Solvency II continues to trouble insurance firms and asset managers, with many insurers still using manual workarounds and struggling to get the fund look through element of the regulation right despite the elapse of nine months since the compliance deadline on January 1, 2016.
The ongoing pain points and potential benefits of a successful Solvency II implementation were the subject of a recent A-Team Group webinar providing a Solvency II update and considering how effectively firms are meeting the regulatory data requirement. The webinar was hosted by A-Team editor Sarah Underwood and joined by Andy Adams, head of financial regulatory services for EMEA at Thomson Reuter; Chris Johnson, head of product management, Market Data Services at HSBC; and Dennis Slattery, CEO at EDMworks.
The panel kicked off with a state of play report on Solvency II, noting that while firms subject to the regulation have compliance solutions in place, they are not necessarily running well and more work is needed. A poll of webinar participants reflected these views, with 50% of respondents still using numerous manual workarounds, 33% using a few manual workarounds, 11% implementing an automated solution and 6% having implemented an automated solution.

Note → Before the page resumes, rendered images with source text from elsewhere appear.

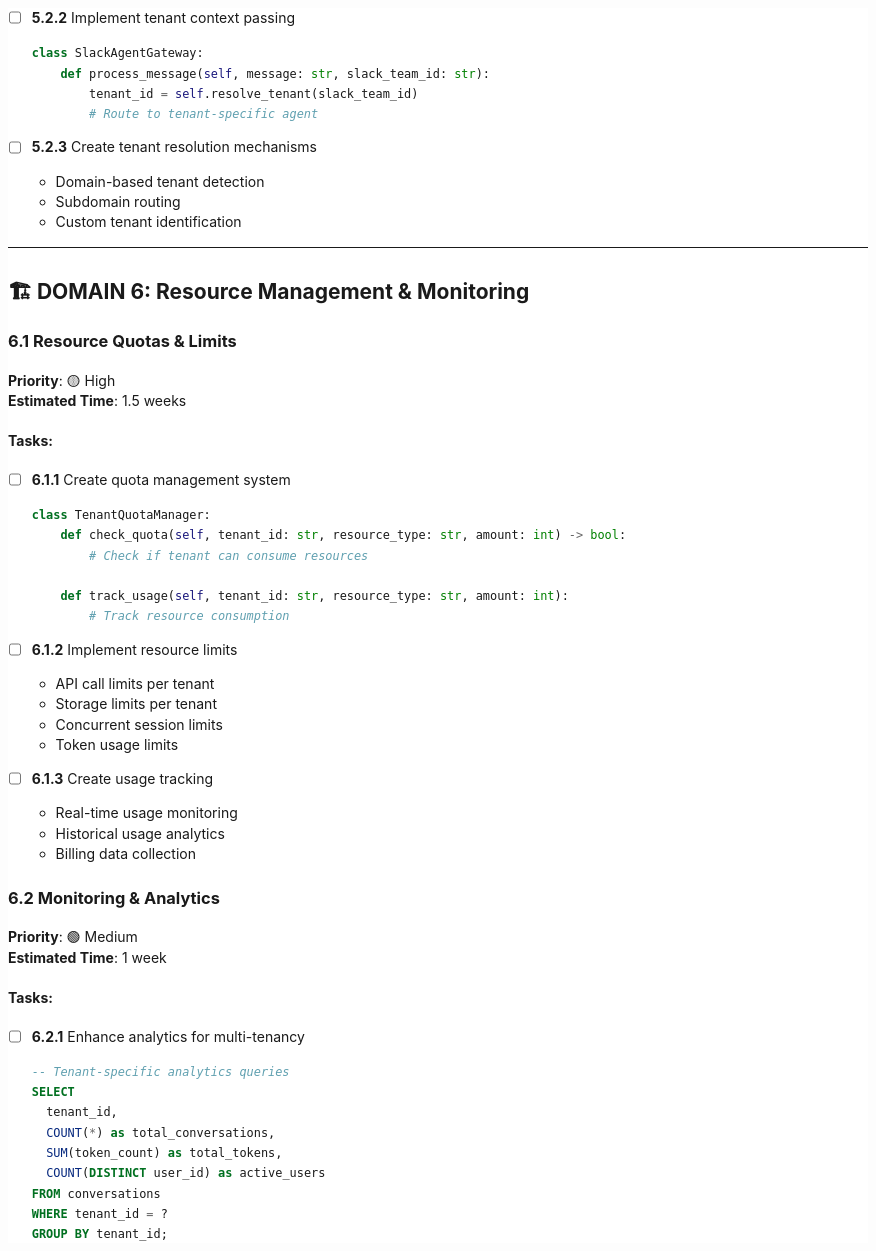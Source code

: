 - [ ] **5.2.2** Implement tenant context passing
  ```python
  class SlackAgentGateway:
      def process_message(self, message: str, slack_team_id: str):
          tenant_id = self.resolve_tenant(slack_team_id)
          # Route to tenant-specific agent
  ```

- [ ] **5.2.3** Create tenant resolution mechanisms
  - Domain-based tenant detection
  - Subdomain routing
  - Custom tenant identification

---

## 🏗️ **DOMAIN 6: Resource Management & Monitoring**

### **6.1 Resource Quotas & Limits**
**Priority**: 🟡 High  
**Estimated Time**: 1.5 weeks

#### Tasks:
- [ ] **6.1.1** Create quota management system
  ```python
  class TenantQuotaManager:
      def check_quota(self, tenant_id: str, resource_type: str, amount: int) -> bool:
          # Check if tenant can consume resources
      
      def track_usage(self, tenant_id: str, resource_type: str, amount: int):
          # Track resource consumption
  ```

- [ ] **6.1.2** Implement resource limits
  - API call limits per tenant
  - Storage limits per tenant
  - Concurrent session limits
  - Token usage limits

- [ ] **6.1.3** Create usage tracking
  - Real-time usage monitoring
  - Historical usage analytics
  - Billing data collection

### **6.2 Monitoring & Analytics**
**Priority**: 🟢 Medium  
**Estimated Time**: 1 week

#### Tasks:
- [ ] **6.2.1** Enhance analytics for multi-tenancy
  ```sql
  -- Tenant-specific analytics queries
  SELECT 
    tenant_id,
    COUNT(*) as total_conversations,
    SUM(token_count) as total_tokens,
    COUNT(DISTINCT user_id) as active_users
  FROM conversations 
  WHERE tenant_id = ?
  GROUP BY tenant_id;
  ```
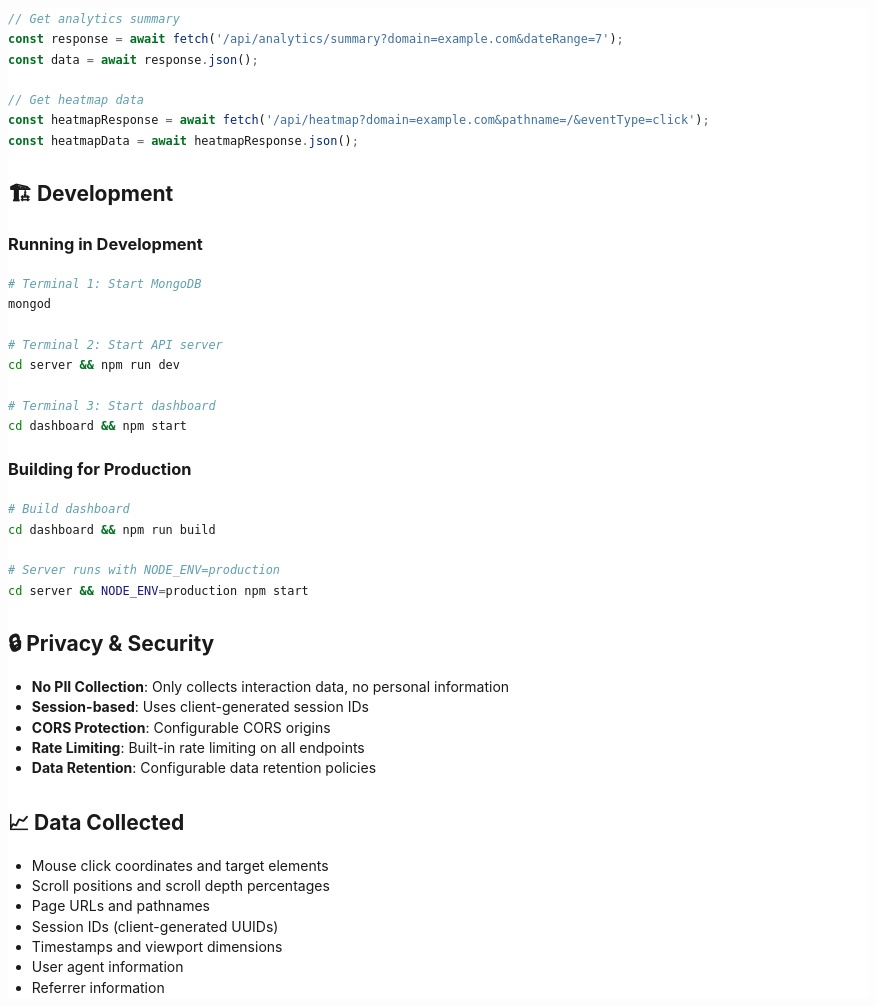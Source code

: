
 ```javascript
// Get analytics summary
const response = await fetch('/api/analytics/summary?domain=example.com&dateRange=7');
const data = await response.json();

// Get heatmap data
const heatmapResponse = await fetch('/api/heatmap?domain=example.com&pathname=/&eventType=click');
const heatmapData = await heatmapResponse.json();
```

## 🏗️ Development

### Running in Development

```bash
# Terminal 1: Start MongoDB
mongod

# Terminal 2: Start API server
cd server && npm run dev

# Terminal 3: Start dashboard
cd dashboard && npm start
```

### Building for Production

```bash
# Build dashboard
cd dashboard && npm run build

# Server runs with NODE_ENV=production
cd server && NODE_ENV=production npm start
```

## 🔒 Privacy & Security

- **No PII Collection**: Only collects interaction data, no personal information
- **Session-based**: Uses client-generated session IDs
- **CORS Protection**: Configurable CORS origins
- **Rate Limiting**: Built-in rate limiting on all endpoints
- **Data Retention**: Configurable data retention policies

## 📈 Data Collected

- Mouse click coordinates and target elements
- Scroll positions and scroll depth percentages
- Page URLs and pathnames  
- Session IDs (client-generated UUIDs)
- Timestamps and viewport dimensions
- User agent information
- Referrer information
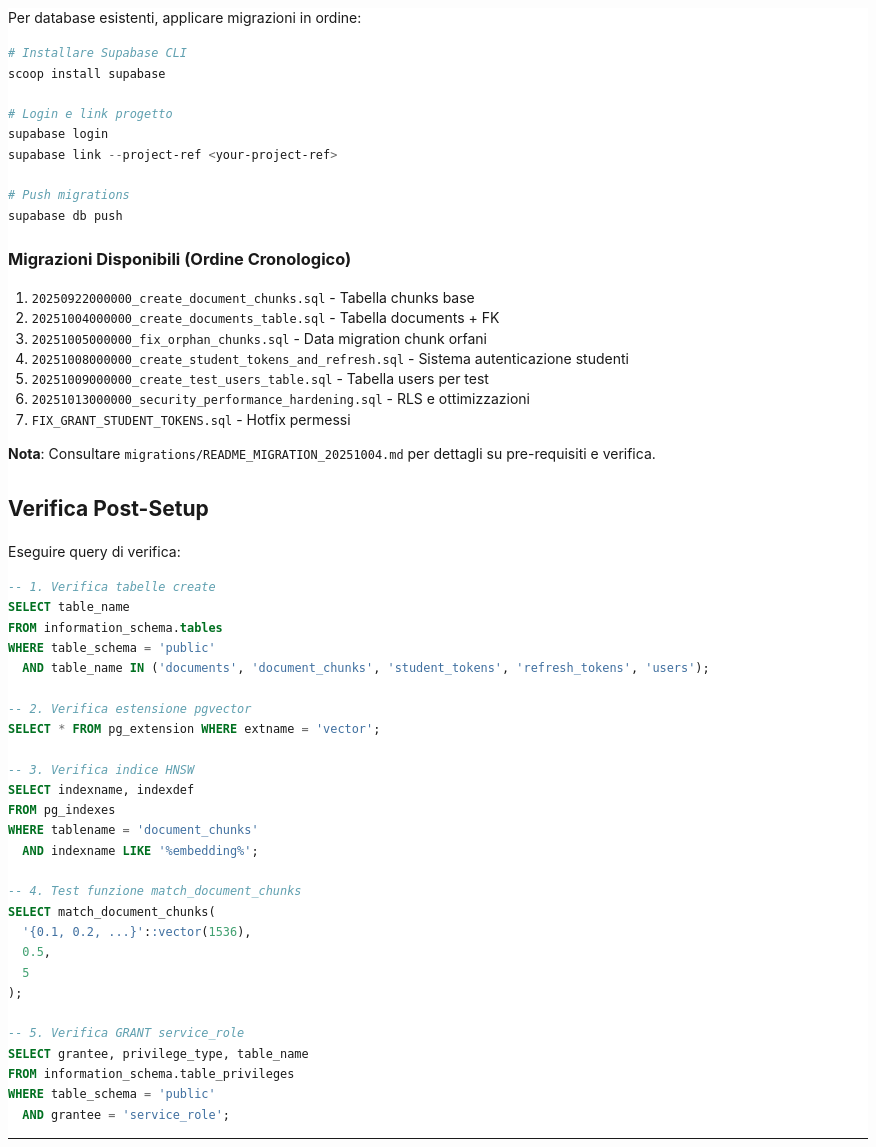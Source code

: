 Per database esistenti, applicare migrazioni in ordine:

```powershell
# Installare Supabase CLI
scoop install supabase

# Login e link progetto
supabase login
supabase link --project-ref <your-project-ref>

# Push migrations
supabase db push
```

### Migrazioni Disponibili (Ordine Cronologico)

1. `20250922000000_create_document_chunks.sql` - Tabella chunks base
2. `20251004000000_create_documents_table.sql` - Tabella documents + FK
3. `20251005000000_fix_orphan_chunks.sql` - Data migration chunk orfani
4. `20251008000000_create_student_tokens_and_refresh.sql` - Sistema autenticazione studenti
5. `20251009000000_create_test_users_table.sql` - Tabella users per test
6. `20251013000000_security_performance_hardening.sql` - RLS e ottimizzazioni
7. `FIX_GRANT_STUDENT_TOKENS.sql` - Hotfix permessi

**Nota**: Consultare `migrations/README_MIGRATION_20251004.md` per dettagli su pre-requisiti e verifica.

## Verifica Post-Setup

Eseguire query di verifica:

```sql
-- 1. Verifica tabelle create
SELECT table_name 
FROM information_schema.tables 
WHERE table_schema = 'public' 
  AND table_name IN ('documents', 'document_chunks', 'student_tokens', 'refresh_tokens', 'users');

-- 2. Verifica estensione pgvector
SELECT * FROM pg_extension WHERE extname = 'vector';

-- 3. Verifica indice HNSW
SELECT indexname, indexdef 
FROM pg_indexes 
WHERE tablename = 'document_chunks' 
  AND indexname LIKE '%embedding%';

-- 4. Test funzione match_document_chunks
SELECT match_document_chunks(
  '{0.1, 0.2, ...}'::vector(1536), 
  0.5, 
  5
);

-- 5. Verifica GRANT service_role
SELECT grantee, privilege_type, table_name
FROM information_schema.table_privileges 
WHERE table_schema = 'public'
  AND grantee = 'service_role';
```

---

Pain points reported in a second poll include the fund look through element of the regulation, reporting, governance requirements and capital calculations. Considering the look through element, the panel agreed that the tripartite template has helped somewhat, but problems persist in gathering and managing large volumes of data that are often inconsistent.
Focussing on reporting, Adams described the difficulty of gathering all the data required for quarterly reporting and said this will only become more difficult as the European Insurance and Occupational Pensions Authority (EIOPA) gradually reduces the number of weeks in which reports must be made from eight weeks in 2016 to five in 2019. One solution offered by Adams is to change the data requirement to cover data that is one-month old and therefore easier to gather, but suggestions along these lines have previously been rejected by regulators.
Looking at the upside of Solvency II, a third poll showed many firms that have implemented compliance solutions gaining some operational and business benefits. These include the ability for insurers to clean up balance sheets on the basis of better data, develop master data files that ease reporting, and spin-off other data management tasks such as the creation of shareholder disclosure reports.
To find out about:
- Progress on Solvency II
- Outstanding pain points
- Potential solutions
- Beneficial outcomes
You can listen to the webinar here.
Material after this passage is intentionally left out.